Friday, March 06, 2009

Ganging up on Geithner

I had a front row seat at the Asian debt crises of 1998, which blew up Long Term Capital amongst others. I did not know Geithner was involved, but Paul Keating's assessment of the situation is mirrors my own:
Geithner thought Asia's problem was the same as the ones that had shattered Latin America in the 1980s and Mexico in 1994, a classic current account crisis. In this kind of crisis, the central cause is that the government has run impossibly big debts.

The solution? The IMF, the Washington-based emergency lender of last resort, will make loans to keep the country solvent, but on condition the government hacks back its spending. The cure addresses the ailment.

But the Asian crisis was completely different.

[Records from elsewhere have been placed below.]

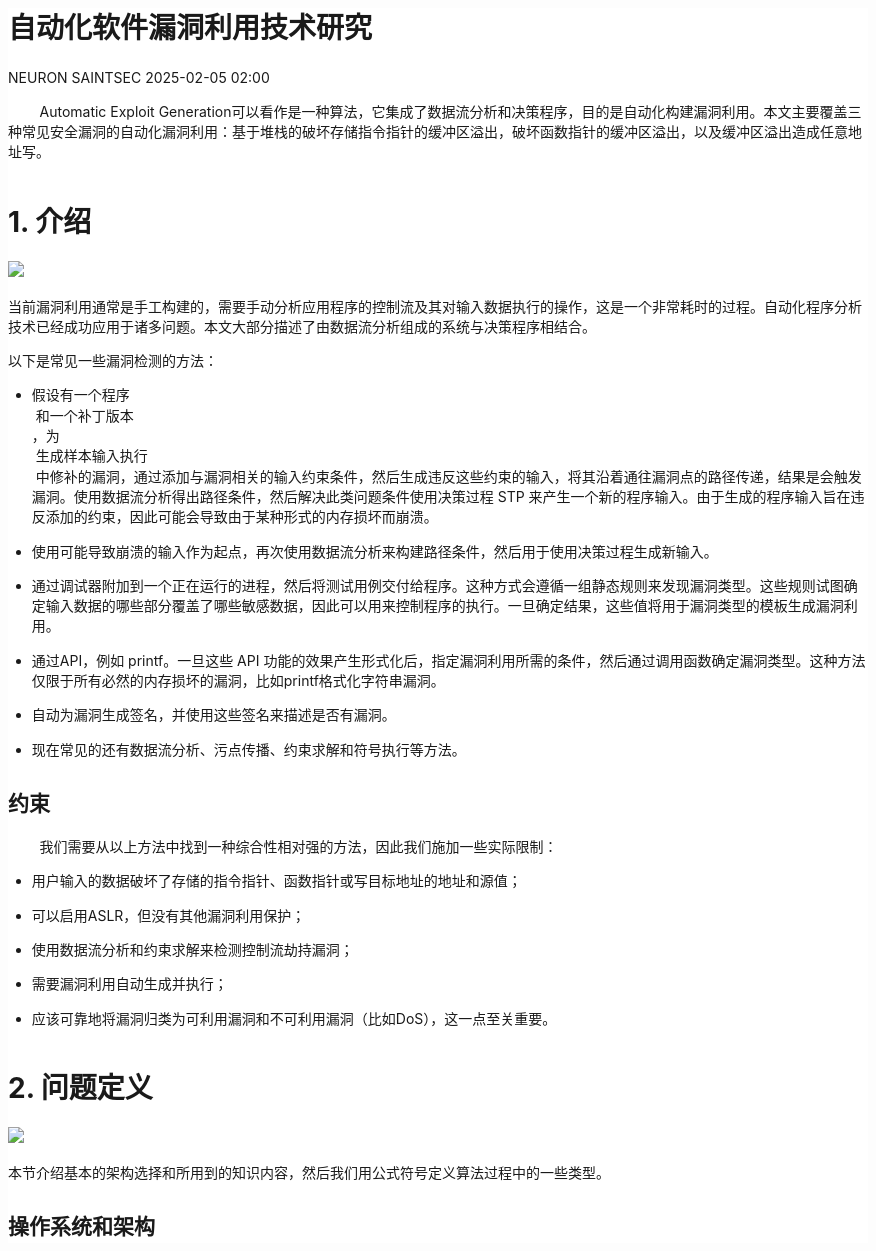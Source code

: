 #  自动化软件漏洞利用技术研究   
NEURON  SAINTSEC   2025-02-05 02:00  
  
        Automatic Exploit Generation可以看作是一种算法，它集成了数据流分析和决策程序，目的是自动化构建漏洞利用。本文主要覆盖三种常见安全漏洞的自动化漏洞利用：基于堆栈的破坏存储指令指针的缓冲区溢出，破坏函数指针的缓冲区溢出，以及缓冲区溢出造成任意地址写。  
# 1. 介绍  
  
![](https://mmbiz.qpic.cn/mmbiz_png/Gw8FuwXLJnTGbtHDq5ctKUpl2EYtgictMfRTqfBnzNwJBoLFiaQ0eAw218pcFkQf2SYwLiaRmnpnk5MHrTFnxU5nA/640?wx_fmt=png "")  
  
  
当前漏洞利用通常是手工构建的，需要手动分析应用程序的控制流及其对输入数据执行的操作，这是一个非常耗时的过程。自动化程序分析技术已经成功应用于诸多问题。本文大部分描述了由数据流分析组成的系统与决策程序相结合。  
  
以下是常见一些漏洞检测的方法：  
- 假设有一个程序   
 和一个补丁版本   
，为   
 生成样本输入执行   
 中修补的漏洞，通过添加与漏洞相关的输入约束条件，然后生成违反这些约束的输入，将其沿着通往漏洞点的路径传递，结果是会触发漏洞。使用数据流分析得出路径条件，然后解决此类问题条件使用决策过程 STP 来产生一个新的程序输入。由于生成的程序输入旨在违反添加的约束，因此可能会导致由于某种形式的内存损坏而崩溃。  
  
- 使用可能导致崩溃的输入作为起点，再次使用数据流分析来构建路径条件，然后用于使用决策过程生成新输入。  
  
- 通过调试器附加到一个正在运行的进程，然后将测试用例交付给程序。这种方式会遵循一组静态规则来发现漏洞类型。这些规则试图确定输入数据的哪些部分覆盖了哪些敏感数据，因此可以用来控制程序的执行。一旦确定结果，这些值将用于漏洞类型的模板生成漏洞利用。  
  
- 通过API，例如 printf。一旦这些 API 功能的效果产生形式化后，指定漏洞利用所需的条件，然后通过调用函数确定漏洞类型。这种方法仅限于所有必然的内存损坏的漏洞，比如printf格式化字符串漏洞。  
  
- 自动为漏洞生成签名，并使用这些签名来描述是否有漏洞。  
  
- 现在常见的还有数据流分析、污点传播、约束求解和符号执行等方法。  
  
## 约束  
  
        我们需要从以上方法中找到一种综合性相对强的方法，因此我们施加一些实际限制：  
- 用户输入的数据破坏了存储的指令指针、函数指针或写目标地址的地址和源值；      
  
- 可以启用ASLR，但没有其他漏洞利用保护；  
  
- 使用数据流分析和约束求解来检测控制流劫持漏洞；  
  
- 需要漏洞利用自动生成并执行；  
  
- 应该可靠地将漏洞归类为可利用漏洞和不可利用漏洞（比如DoS），这一点至关重要。  
  
#   
# 2. 问题定义  
  
![](https://mmbiz.qpic.cn/mmbiz_png/Gw8FuwXLJnTGbtHDq5ctKUpl2EYtgictMfRTqfBnzNwJBoLFiaQ0eAw218pcFkQf2SYwLiaRmnpnk5MHrTFnxU5nA/640?wx_fmt=png "")  
  
  
本节介绍基本的架构选择和所用到的知识内容，然后我们用公式符号定义算法过程中的一些类型。  
## 操作系统和架构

The Asian governments that went to the IMF for emergency loans - Thailand, South Korea and Indonesia - all had sound public finances.

The problem was not government debt. It was great tsunamis of hot money in the private capital markets. When the wave rushed out, it left a credit drought behind.

But Geithner, through his influence on the IMF, imposed the same cure the IMF had imposed on Latin America and Mexico. It was the wrong cure. Indeed, it only aggravated the problem.
East Asian debt markets were financed primarily by hedge funds, all levered, and all with identical "diversification". When Russia defaulted on its ruble denominated debt, the funds all had to make margin calls, requiring them to sell identical positions, which moved those markets against them, requiring additional margin calls, etc. In times of crises, covariance goes to 1. The commercial paper markets went down first.

It's a bad sign that Geithner made the wrong call then. His insistence that the US is in a liquidity crises, when its in a solvency crises is similarly making the situation worse today.

I can see how Asian countries, especially China, would decide to stockpile dollars. While China cannot issue US$, it has a huge stockpile that it can release if needed. China's demand for savings enabled the US to run very large deficits without triggering inflation, but the Rubin/Summers Treasury (which is in place again) ran surpluses in the early 2000s, drawing down private savings. The Y2K business investment boom of 1998, and the Internet bubble of 1998-2000, maintained aggregate demand and kept the economy out of recession in the face of Federal demand destruction. Low rates under Greenspan expanded private debt to substitute for savings from 2000-2007, but private debt of course cannot substitute for Federal deficit funded savings, and that bubble is now deflating. This is the secret macroeconomic history of the US from 1998 to 2009.